___ Records for the exercise ___

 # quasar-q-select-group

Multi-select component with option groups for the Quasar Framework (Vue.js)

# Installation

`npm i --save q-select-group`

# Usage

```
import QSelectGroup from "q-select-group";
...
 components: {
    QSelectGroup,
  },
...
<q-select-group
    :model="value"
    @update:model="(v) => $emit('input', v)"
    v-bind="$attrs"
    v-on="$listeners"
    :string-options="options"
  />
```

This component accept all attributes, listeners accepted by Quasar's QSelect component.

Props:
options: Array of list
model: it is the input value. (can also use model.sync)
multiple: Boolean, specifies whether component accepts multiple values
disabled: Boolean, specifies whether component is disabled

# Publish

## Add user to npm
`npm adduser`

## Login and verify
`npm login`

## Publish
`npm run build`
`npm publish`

___
___ Records for the exercise ___

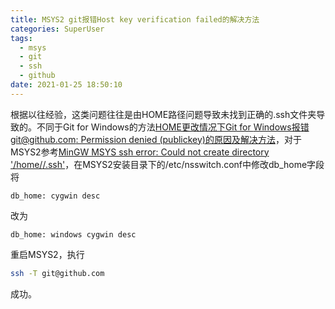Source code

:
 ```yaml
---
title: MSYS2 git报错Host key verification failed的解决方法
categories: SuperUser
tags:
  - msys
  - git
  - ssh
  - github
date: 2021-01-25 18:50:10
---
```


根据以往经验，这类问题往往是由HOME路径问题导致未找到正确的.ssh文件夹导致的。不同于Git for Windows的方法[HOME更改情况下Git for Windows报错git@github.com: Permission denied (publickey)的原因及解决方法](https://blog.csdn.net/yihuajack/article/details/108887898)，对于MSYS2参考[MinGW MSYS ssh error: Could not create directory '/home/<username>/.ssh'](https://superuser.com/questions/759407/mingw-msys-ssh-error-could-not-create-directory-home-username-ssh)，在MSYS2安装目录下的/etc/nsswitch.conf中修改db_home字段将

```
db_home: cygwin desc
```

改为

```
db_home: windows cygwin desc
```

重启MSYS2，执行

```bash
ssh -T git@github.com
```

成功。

___

### Exercise directions
Reply with the number of lines in the data that include the string "desc" and nothing else.

### Answer box
2